* Problem requirements *
In the entries below, find the line with "We highlight this in section V." and the line with "We've added a". Return those two lines and all lines between them, exactly.
Dataset extract Block Start
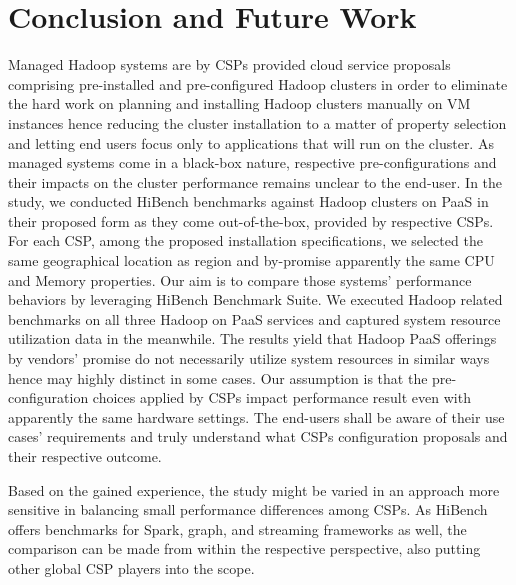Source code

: \documentclass[review]{elsarticle}
\begin{document}
\section{Conclusion and Future Work}
Managed Hadoop systems are by CSPs provided cloud service proposals comprising pre-installed and pre-configured Hadoop clusters in order to eliminate the hard work on planning and installing Hadoop clusters manually on VM instances hence reducing the cluster installation to a matter of property selection and letting end users focus only to applications that will run on the cluster. As managed systems come in a black-box nature, respective pre-configurations and their impacts on the cluster performance remains unclear to the end-user. In the study, we conducted HiBench benchmarks against Hadoop clusters on PaaS in their proposed form as they come out-of-the-box, provided by respective CSPs. For each CSP, among the proposed installation specifications, we selected the same geographical location as region and by-promise apparently the same CPU and Memory properties. Our aim is to compare those systems' performance behaviors by leveraging HiBench Benchmark Suite. We executed Hadoop related benchmarks on all three Hadoop on PaaS services and captured system resource utilization data in the meanwhile. The results yield that Hadoop PaaS offerings by vendors' promise do not necessarily utilize system resources in similar ways hence may highly distinct in some cases. Our assumption is that the pre-configuration choices applied by CSPs impact performance result even with apparently the same hardware settings. The end-users shall be aware of their use cases' requirements and truly understand what CSPs configuration proposals and their respective outcome.

Based on the gained experience, the study might be varied in an approach more sensitive in balancing small performance differences among CSPs. As HiBench offers benchmarks for Spark, graph, and streaming frameworks as well, the comparison can be made from within the respective perspective, also putting other global CSP players into the scope.


\end{document}
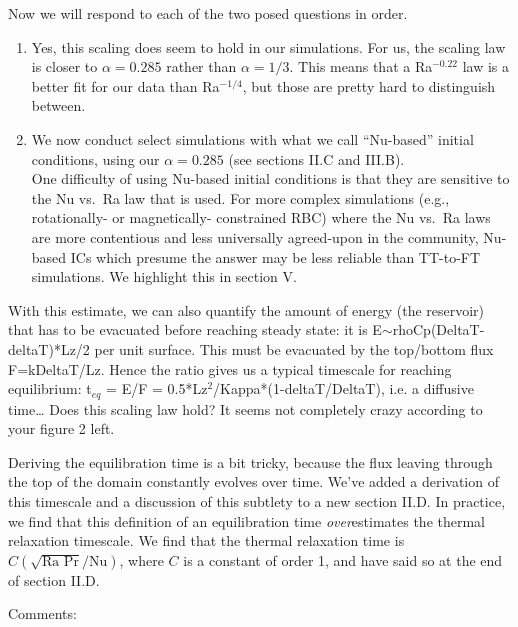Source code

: \documentclass[aps, 11pt, singlecolumn]{revtex4-1} %
\begin{document}
\begin{singlespace}
Now we will respond to each of the two posed questions in order.
\begin{enumerate}
\item 
Yes, this scaling does seem to hold in our simulations.
For us, the scaling law is closer to $\alpha = 0.285$ rather than $\alpha = 1/3$.
This means that a Ra$^{-0.22}$ law is a better fit for our data than Ra$^{-1/4}$, but those are pretty hard to distinguish between.
\item 
We now conduct select simulations with what we call ``Nu-based'' initial conditions, using our $\alpha = 0.285$ (see sections II.C and III.B).
\vspace{0.5cm}
\\
One difficulty of using Nu-based initial conditions is that they are sensitive to the Nu vs.~Ra law that is used.
For more complex simulations (e.g., rotationally- or magnetically- constrained RBC) where the Nu vs.~Ra laws are more contentious and less universally agreed-upon in the community, Nu-based ICs which presume the answer may be less reliable than TT-to-FT simulations.
We highlight this in section V.
\end{enumerate}


\begin{myquotation}
With this estimate, we can also quantify the amount of energy (the reservoir) that has to be evacuated before reaching steady state: it is E$\sim$rhoCp(DeltaT-deltaT)*Lz/2 per unit surface. 
This must be evacuated by the top/bottom flux F=kDeltaT/Lz. 
Hence the ratio gives us a typical timescale for reaching equilibrium: t$_{eq}$ = E/F = 0.5*Lz$^2$/Kappa*(1-deltaT/DeltaT), i.e. a diffusive time…
Does this scaling law hold? It seems not completely crazy according to your figure 2 left.
\end{myquotation}
Deriving the equilibration time is a bit tricky, because the flux leaving through the top of the domain constantly evolves over time.
We've added a derivation of this timescale and a discussion of this subtlety to a new section II.D.
In practice, we find that this definition of an equilibration time \emph{over}estimates the thermal relaxation timescale.
We find that the thermal relaxation time is $C (\sqrt{\text{Ra Pr}}/\text{Nu})$, where $C$ is a constant of order 1, and have said so at the end of section II.D.

\begin{myquotation}
Comments:


\end{myquotation}
\end{singlespace}
\end{document}
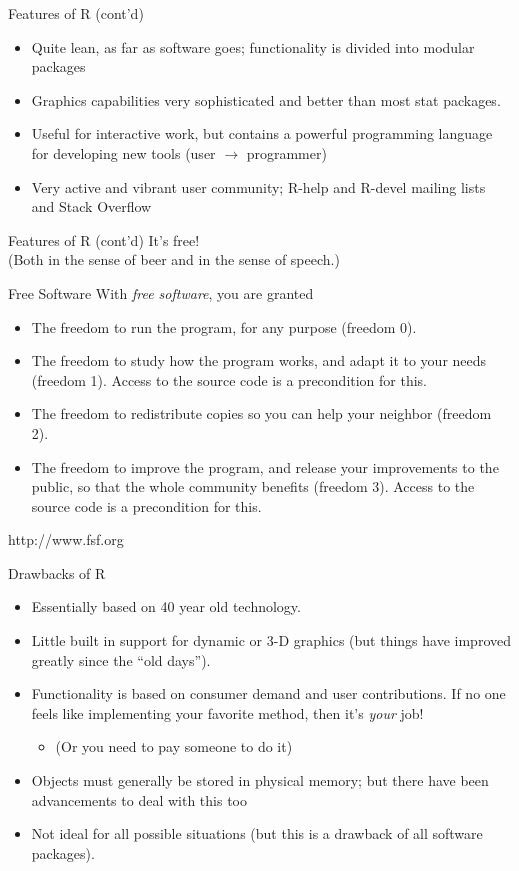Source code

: \documentclass[aspectratio=169]{beamer}
\begin{document}
\begin{frame}{Features of R (cont'd)}
\begin{itemize}
\item
Quite lean, as far as software goes; functionality is divided into
modular packages
\item
Graphics capabilities very sophisticated and better than most stat
packages.
\item
Useful for interactive work, but contains a powerful programming
language for developing new tools (user $\longrightarrow$ programmer)
\item
Very active and vibrant user community; R-help and R-devel mailing
lists and Stack Overflow
\end{itemize}
\end{frame}

\begin{frame}{Features of R (cont'd)}
It's free!\\
(Both in the sense of beer and in the sense of speech.)
\end{frame}

\begin{frame}{Free Software}
With \textit{free software}, you are granted
\begin{itemize}
\item
The freedom to run the program, for any purpose (freedom 0).
\item
The freedom to study how the program works, and adapt it to your needs
(freedom 1). Access to the source code is a precondition for this.
\item
The freedom to redistribute copies so you can help your neighbor
(freedom 2).
\item
The freedom to improve the program, and release your improvements to
the public, so that the whole community benefits (freedom 3). Access
to the source code is a precondition for this.
\end{itemize}
http://www.fsf.org
\end{frame}

\begin{frame}{Drawbacks of R}
\begin{itemize}
\item
Essentially based on 40 year old technology.
\item
Little built in support for dynamic or 3-D graphics (but things have
improved greatly since the ``old days'').
\item
Functionality is based on consumer demand and user contributions.  If
no one feels like implementing your favorite method, then it's
\textit{your} job!
\begin{itemize}
\item (Or you need to pay someone to do it)
\end{itemize}
\item Objects must generally be stored in physical memory; but there
  have been advancements to deal with this too
\item
Not ideal for all possible situations (but this is a drawback of all
software packages).
\end{itemize}
\end{frame}
\end{document}
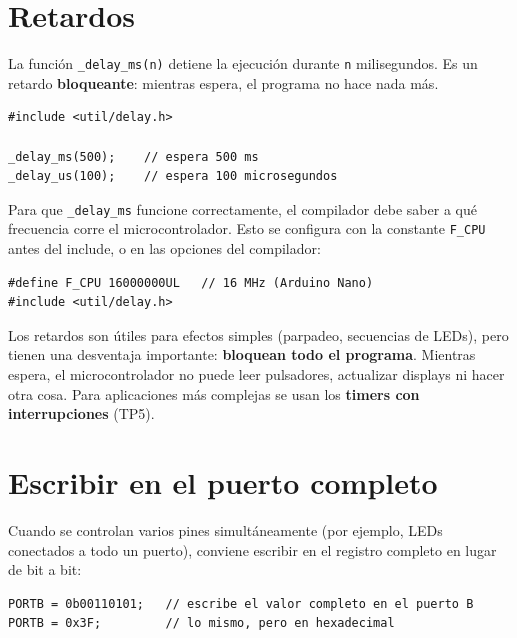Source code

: \section{Retardos}

La función \texttt{\_delay\_ms(n)} detiene la ejecución durante \texttt{n}
milisegundos. Es un retardo \textbf{bloqueante}: mientras espera, el programa no
hace nada más.

\begin{lstlisting}[style=estilo-c]
#include <util/delay.h>

_delay_ms(500);    // espera 500 ms
_delay_us(100);    // espera 100 microsegundos
\end{lstlisting}

\begin{importantebox}
Para que \texttt{\_delay\_ms} funcione correctamente, el compilador debe saber a qué
frecuencia corre el microcontrolador. Esto se configura con la constante \texttt{F\_CPU}
antes del include, o en las opciones del compilador:
\begin{lstlisting}[style=estilo-c]
#define F_CPU 16000000UL   // 16 MHz (Arduino Nano)
#include <util/delay.h>
\end{lstlisting}
\end{importantebox}

Los retardos son útiles para efectos simples (parpadeo, secuencias de LEDs), pero
tienen una desventaja importante: \textbf{bloquean todo el programa}. Mientras
espera, el microcontrolador no puede leer pulsadores, actualizar displays ni hacer
otra cosa. Para aplicaciones más complejas se usan los \textbf{timers con
interrupciones} (TP5).

\section{Escribir en el puerto completo}

Cuando se controlan varios pines simultáneamente (por ejemplo, LEDs conectados a
todo un puerto), conviene escribir en el registro completo en lugar de bit a bit:

\begin{lstlisting}[style=estilo-c]
PORTB = 0b00110101;   // escribe el valor completo en el puerto B
PORTB = 0x3F;         // lo mismo, pero en hexadecimal
\end{lstlisting}

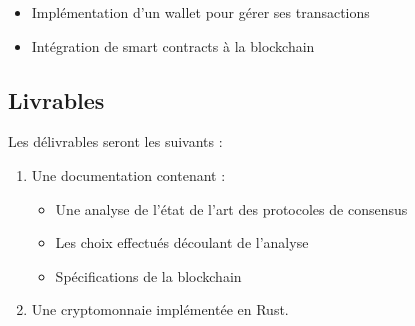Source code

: \begin{itemize}
    \item Implémentation d'un wallet pour gérer ses transactions
    \item Intégration de smart contracts à la blockchain
\end{itemize}

\subsection*{Livrables}
Les délivrables seront les suivants :
\begin{enumerate}
    \item Une documentation contenant :
    	\begin{itemize}
        	\item Une analyse de l'état de l'art des protocoles de consensus
        	\item Les choix effectués découlant de l'analyse
        	\item Spécifications de la blockchain
    	\end{itemize}
    \item Une cryptomonnaie implémentée en Rust.
\end{enumerate}
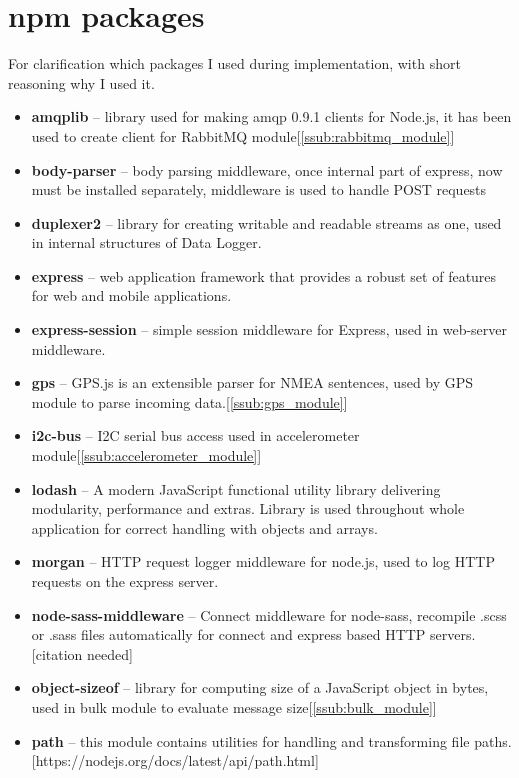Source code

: \chapter{npm packages} %
\label{sec:npm_packages}
For clarification which packages I used during implementation, with short reasoning why I used it.
\begin{itemize}
	\item \textbf{amqplib} -- library used for making amqp 0.9.1 clients for Node.js, it has been used to create client for RabbitMQ module[\ref{ssub:rabbitmq_module}]
   	\item \textbf{body-parser} -- body parsing middleware, once internal part of express, now must be installed separately, middleware is used to handle POST requests
    \item \textbf{duplexer2} -- library for creating writable and readable streams as one, used in internal structures of Data Logger.
    \item \textbf{express} -- web application framework that provides a robust set of features for web and mobile applications.
	\item \textbf{express-session} -- simple session middleware for Express, used in web-server middleware.
	\item \textbf{gps} -- GPS.js is an extensible parser for NMEA sentences, used by GPS module to parse incoming data.[\ref{ssub:gps_module}]
    \item \textbf{i2c-bus} -- I2C serial bus access used in accelerometer module[\ref{ssub:accelerometer_module}]
    \item \textbf{lodash} -- A modern JavaScript functional utility library delivering modularity, performance and extras. Library is used throughout whole application for correct handling with objects and arrays.
    \item \textbf{morgan} -- HTTP request logger middleware for node.js, used to log HTTP requests on the express server.
    \item \textbf{node-sass-middleware} -- Connect middleware for node-sass, recompile .scss or .sass files automatically for connect and express based HTTP servers.[citation needed]
    \item \textbf{object-sizeof} -- library for computing size of a JavaScript object in bytes, used in bulk module to evaluate message size[\ref{ssub:bulk_module}]
    \item \textbf{path} -- this module contains utilities for handling and transforming file paths.[https://nodejs.org/docs/latest/api/path.html]

\end{itemize}
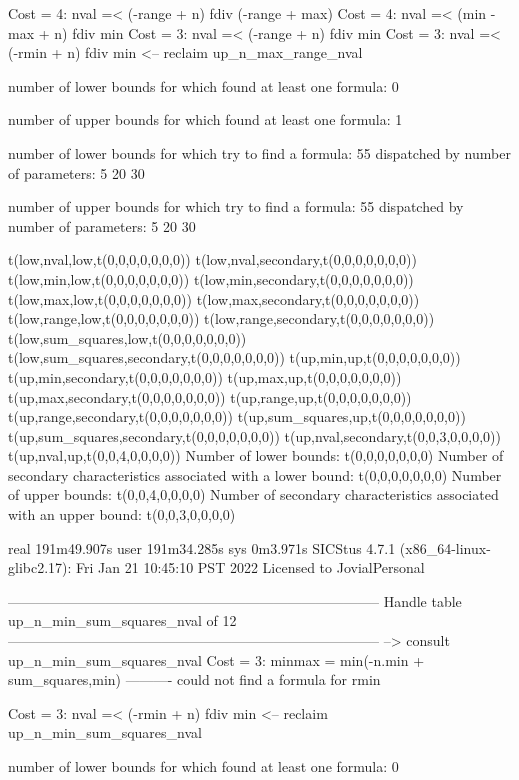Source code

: Cost =  4:  nval =< (-range + n) fdiv (-range + max)
Cost =  4:  nval =< (min - max + n) fdiv min
Cost =  3:  nval =< (-range + n) fdiv min
Cost =  3:  nval =< (-rmin + n) fdiv min
<-- reclaim up_n_max_range_nval

number of lower bounds for which found at least one formula: 0

number of upper bounds for which found at least one formula: 1

number of lower bounds for which try to find a formula: 55
dispatched by number of parameters: 5  20  30

number of upper bounds for which try to find a formula: 55
dispatched by number of parameters: 5  20  30

t(low,nval,low,t(0,0,0,0,0,0,0))
t(low,nval,secondary,t(0,0,0,0,0,0,0))
t(low,min,low,t(0,0,0,0,0,0,0))
t(low,min,secondary,t(0,0,0,0,0,0,0))
t(low,max,low,t(0,0,0,0,0,0,0))
t(low,max,secondary,t(0,0,0,0,0,0,0))
t(low,range,low,t(0,0,0,0,0,0,0))
t(low,range,secondary,t(0,0,0,0,0,0,0))
t(low,sum_squares,low,t(0,0,0,0,0,0,0))
t(low,sum_squares,secondary,t(0,0,0,0,0,0,0))
t(up,min,up,t(0,0,0,0,0,0,0))
t(up,min,secondary,t(0,0,0,0,0,0,0))
t(up,max,up,t(0,0,0,0,0,0,0))
t(up,max,secondary,t(0,0,0,0,0,0,0))
t(up,range,up,t(0,0,0,0,0,0,0))
t(up,range,secondary,t(0,0,0,0,0,0,0))
t(up,sum_squares,up,t(0,0,0,0,0,0,0))
t(up,sum_squares,secondary,t(0,0,0,0,0,0,0))
t(up,nval,secondary,t(0,0,3,0,0,0,0))
t(up,nval,up,t(0,0,4,0,0,0,0))
Number of lower bounds:                                             t(0,0,0,0,0,0,0)
Number of secondary characteristics associated with a lower bound:  t(0,0,0,0,0,0,0)
Number of upper bounds:                                             t(0,0,4,0,0,0,0)
Number of secondary characteristics associated with an upper bound: t(0,0,3,0,0,0,0)

real	191m49.907s
user	191m34.285s
sys	0m3.971s
SICStus 4.7.1 (x86_64-linux-glibc2.17): Fri Jan 21 10:45:10 PST 2022
Licensed to JovialPersonal


--------------------------------------------------------------------------------
Handle table up_n_min_sum_squares_nval of 12
--------------------------------------------------------------------------------
--> consult up_n_min_sum_squares_nval
Cost =  3:  minmax = min(-n.min + sum_squares,min)
----------
could not find a formula for rmin

Cost =  3:  nval =< (-rmin + n) fdiv min
<-- reclaim up_n_min_sum_squares_nval

number of lower bounds for which found at least one formula: 0

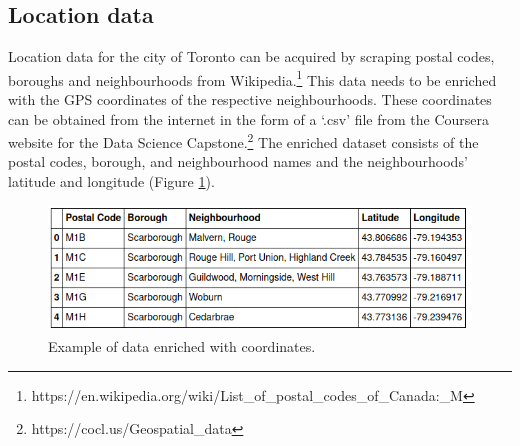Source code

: \documentclass{article}
\begin{document}
\subsection{Location data}
Location data for the city of Toronto can be acquired by scraping postal codes, boroughs and neighbourhoods from Wikipedia.\footnote{https://en.wikipedia.org/wiki/List\_of\_postal\_codes\_of\_Canada:\_M} This data needs to be  enriched with the GPS coordinates of the respective neighbourhoods. These coordinates can be obtained from the internet in the form of a `.csv' file from the Coursera website for the Data Science Capstone.\footnote{https://cocl.us/Geospatial\_data} The enriched dataset consists of the postal codes, borough, and neighbourhood names and the neighbourhoods' latitude and longitude (Figure \ref{fig:enriched}).
\begin{figure}[ht]
 \includegraphics[width=\textwidth]{pics/enriched.png}
 \caption{Example of data enriched with coordinates.}
 \label{fig:enriched}
\end{figure}
\end{document}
Dataset extract Block End
* Reply *
We highlight this in section V.
\end{enumerate}


\begin{myquotation}
With this estimate, we can also quantify the amount of energy (the reservoir) that has to be evacuated before reaching steady state: it is E$\sim$rhoCp(DeltaT-deltaT)*Lz/2 per unit surface. 
This must be evacuated by the top/bottom flux F=kDeltaT/Lz. 
Hence the ratio gives us a typical timescale for reaching equilibrium: t$_{eq}$ = E/F = 0.5*Lz$^2$/Kappa*(1-deltaT/DeltaT), i.e. a diffusive time…
Does this scaling law hold? It seems not completely crazy according to your figure 2 left.
\end{myquotation}
Deriving the equilibration time is a bit tricky, because the flux leaving through the top of the domain constantly evolves over time.
We've added a derivation of this timescale and a discussion of this subtlety to a new section II.D.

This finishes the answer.